# To Italy



## Keith Neal (Oct 14, 2011)

I will be going to Italy tomorrow. Plan to spend time in Milano, San Gimignano and Modena. If anyone has any recommendations for restaurants or other food/knife related things to see and do, please let me know.

(We always go out to a Parmigiano-Reggiano farm and kiss a cow just to say thank you.)

Thanks,

Keith


----------



## Eamon Burke (Oct 14, 2011)

That is terrifying, seeing all that cheese piled on those tiny legs.


----------



## kalaeb (Oct 14, 2011)

Maybe you can catch Chef Niloc's wedding. I think he will be there at the end of October.


----------



## Chef Niloc (Oct 14, 2011)

The 28th at ST Pete's


----------



## mr drinky (Oct 14, 2011)

Bring some cheese.

k.


----------



## Keith Neal (Jun 2, 2012)

BurkeCutlery said:


> That is terrifying, seeing all that cheese piled on those tiny legs.



It is really terrifying now.

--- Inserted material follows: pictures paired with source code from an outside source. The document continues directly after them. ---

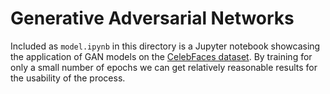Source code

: # Generative Adversarial Networks

Included as `model.ipynb` in this directory is a Jupyter notebook showcasing the application of GAN models on the [CelebFaces dataset](https://www.kaggle.com/jessicali9530/celeba-dataset). By training for only a small number of epochs we can get relatively reasonable results for the usability of the process.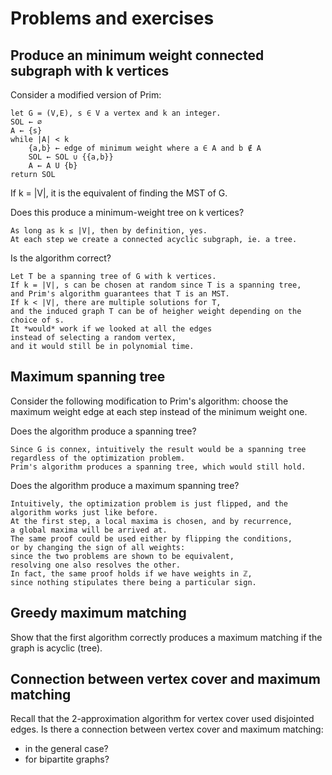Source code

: # Problems and exercises

## Produce an minimum weight connected subgraph with k vertices

Consider a modified version of Prim:

	let G = (V,E), s ∈ V a vertex and k an integer.
	SOL ← ∅
	A ← {s}
	while |A| < k
		{a,b} ← edge of minimum weight where a ∈ A and b ∉ A
		SOL ← SOL ∪ {{a,b}}
		A ← A U {b}
	return SOL

If k = |V|, it is the equivalent of finding the MST of G.

Does this produce a minimum-weight tree on k vertices?

	As long as k ≤ |V|, then by definition, yes.
	At each step we create a connected acyclic subgraph, ie. a tree.

Is the algorithm correct?

	Let T be a spanning tree of G with k vertices.
	If k = |V|, s can be chosen at random since T is a spanning tree,
	and Prim's algorithm guarantees that T is an MST.
	If k < |V|, there are multiple solutions for T,
	and the induced graph T can be of heigher weight depending on the choice of s.
	It *would* work if we looked at all the edges
	instead of selecting a random vertex,
	and it would still be in polynomial time.


## Maximum spanning tree

Consider the following modification to Prim's algorithm:
choose the maximum weight edge at each step instead of the minimum weight one.

Does the algorithm produce a spanning tree?

	Since G is connex, intuitively the result would be a spanning tree
	regardless of the optimization problem.
	Prim's algorithm produces a spanning tree, which would still hold.

Does the algorithm produce a maximum spanning tree?

	Intuitively, the optimization problem is just flipped, and the
	algorithm works just like before.
	At the first step, a local maxima is chosen, and by recurrence,
	a global maxima will be arrived at.
	The same proof could be used either by flipping the conditions,
	or by changing the sign of all weights:
	since the two problems are shown to be equivalent,
	resolving one also resolves the other.
	In fact, the same proof holds if we have weights in ℤ,
	since nothing stipulates there being a particular sign.


## Greedy maximum matching

Show that the first algorithm correctly produces a maximum matching
if the graph is acyclic (tree).


## Connection between vertex cover and maximum matching

Recall that the 2-approximation algorithm for vertex cover
used disjointed edges.
Is there a connection between vertex cover and maximum matching:
- in the general case?
- for bipartite graphs?
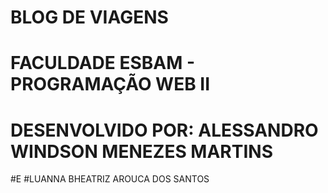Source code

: # BLOG DE VIAGENS

# FACULDADE ESBAM - PROGRAMAÇÃO WEB II

# DESENVOLVIDO POR: ALESSANDRO WINDSON MENEZES MARTINS
#E
#LUANNA BHEATRIZ AROUCA DOS SANTOS
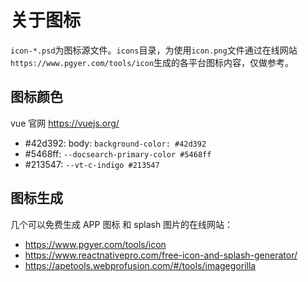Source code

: # 关于图标

`icon-*.psd`为图标源文件。`icons`目录，为使用`icon.png`文件通过在线网站`https://www.pgyer.com/tools/icon`生成的各平台图标内容，仅做参考。

## 图标颜色

vue 官网 https://vuejs.org/

- #42d392: body: `background-color: #42d392`
- #5468ff: `--docsearch-primary-color #5468ff`
- #213547: `--vt-c-indigo #213547`

## 图标生成

几个可以免费生成 APP 图标 和 splash 图片的在线网站：

- https://www.pgyer.com/tools/icon
- https://www.reactnativepro.com/free-icon-and-splash-generator/
- https://apetools.webprofusion.com/#/tools/imagegorilla
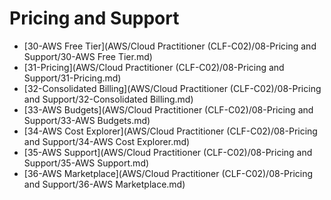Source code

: # Pricing and Support
- [30-AWS Free Tier](AWS/Cloud Practitioner (CLF-C02)/08-Pricing and Support/30-AWS Free Tier.md)
- [31-Pricing](AWS/Cloud Practitioner (CLF-C02)/08-Pricing and Support/31-Pricing.md)
- [32-Consolidated Billing](AWS/Cloud Practitioner (CLF-C02)/08-Pricing and Support/32-Consolidated Billing.md)
- [33-AWS Budgets](AWS/Cloud Practitioner (CLF-C02)/08-Pricing and Support/33-AWS Budgets.md)
- [34-AWS Cost Explorer](AWS/Cloud Practitioner (CLF-C02)/08-Pricing and Support/34-AWS Cost Explorer.md)
- [35-AWS Support](AWS/Cloud Practitioner (CLF-C02)/08-Pricing and Support/35-AWS Support.md)
- [36-AWS Marketplace](AWS/Cloud Practitioner (CLF-C02)/08-Pricing and Support/36-AWS Marketplace.md)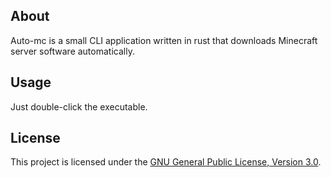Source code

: About
---

Auto-mc is a small CLI application written in rust
that downloads Minecraft server software automatically.

Usage
---

Just double-click the executable.

License
---
This project is licensed under the [GNU General Public License, Version 3.0](https://www.gnu.org/licenses/gpl-3.0).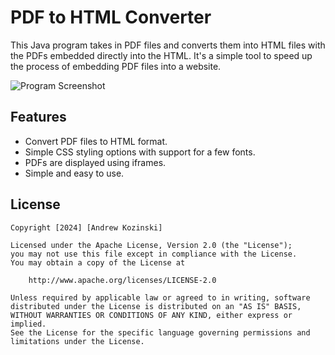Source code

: # PDF to HTML Converter

This Java program takes in PDF files and converts them into HTML files with the PDFs embedded directly into the HTML. It's a simple tool to speed up the process of embedding PDF files into a website.

![Program Screenshot](https://i.imgur.com/fuJd7JO.png)

## Features
- Convert PDF files to HTML format.
- Simple CSS styling options with support for a few fonts.
- PDFs are displayed using iframes.
- Simple and easy to use.

## License

    Copyright [2024] [Andrew Kozinski]

    Licensed under the Apache License, Version 2.0 (the "License");
    you may not use this file except in compliance with the License.
    You may obtain a copy of the License at

        http://www.apache.org/licenses/LICENSE-2.0

    Unless required by applicable law or agreed to in writing, software
    distributed under the License is distributed on an "AS IS" BASIS,
    WITHOUT WARRANTIES OR CONDITIONS OF ANY KIND, either express or implied.
    See the License for the specific language governing permissions and
    limitations under the License.
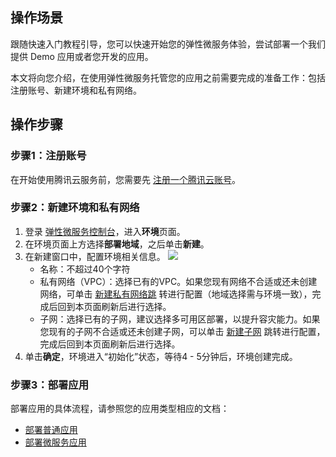 ## 操作场景

跟随快速入门教程引导，您可以快速开始您的弹性微服务体验，尝试部署一个我们提供 Demo 应用或者您开发的应用。

本文将向您介绍，在使用弹性微服务托管您的应用之前需要完成的准备工作：包括注册账号、新建环境和私有网络。


## 操作步骤

### 步骤1：注册账号

在开始使用腾讯云服务前，您需要先 [注册一个腾讯云账号](https://cloud.tencent.com/document/product/378/17985)。



### 步骤2：新建环境和私有网络

1. 登录 [弹性微服务控制台](https://console.cloud.tencent.com/tem)，进入**环境**页面。
2. 在环境页面上方选择**部署地域**，之后单击**新建**。
3. 在新建窗口中，配置环境相关信息。
![](https://main.qcloudimg.com/raw/e44afadc9e635d6166cdf9f133e6fe5e.png)
	- 名称：不超过40个字符
	- 私有网络（VPC）：选择已有的VPC。如果您现有网络不合适或还未创建网络，可单击 [新建私有网络跳](https://console.cloud.tencent.com/vpc/vpc?rid=4) 转进行配置（地域选择需与环境一致），完成后回到本页面刷新后进行选择。
	- 子网：选择已有的子网，建议选择多可用区部署，以提升容灾能力。如果您现有的子网不合适或还未创建子网，可以单击 [新建子网](https://console.cloud.tencent.com/vpc/subnet?rid=4&unVpcId=) 跳转进行配置，完成后回到本页面刷新后进行选择。                 
4. 单击**确定**，环境进入“初始化”状态，等待4 - 5分钟后，环境创建完成。



### 步骤3：部署应用

部署应用的具体流程，请参照您的应用类型相应的文档：

- [部署普通应用](https://cloud.tencent.com/document/product/1371/57691)
- [部署微服务应用](https://cloud.tencent.com/document/product/1371/57689)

Breaks my heart to see the earthquake damage.


----------



## kalaeb (Jun 2, 2012)

Are you still there?


----------



## Eamon Burke (Jun 2, 2012)

Dude, that's messed up! :crytissue:

I would be there in a heartbeat if I were a local....to...ummm....help clean up.

But seriously, they need new shelves. That table-stacking system is not working.


----------



## GlassEye (Jun 2, 2012)

I'll take some of that floor cheese if it will help them clear some space for new shelves.


----------



## Keith Neal (Jun 3, 2012)

kalaeb said:


> Are you still there?



I wish. I could help dispose of some "damaged" cheese.

What I don't understand is why the shelving that goes floor to ceiling is not attached at the ceiling. Seems like it would have saved a lot of cheese.


----------



## Johnny.B.Good (Jun 3, 2012)

Keith Neal said:


> What I don't understand is why the shelving that goes floor to ceiling is not attached at the ceiling.



Good question. They're lucky nobody was killed (assuming this is true). Scary.


----------



## shankster (Jun 3, 2012)

mmmmmmmm...floor cheese


----------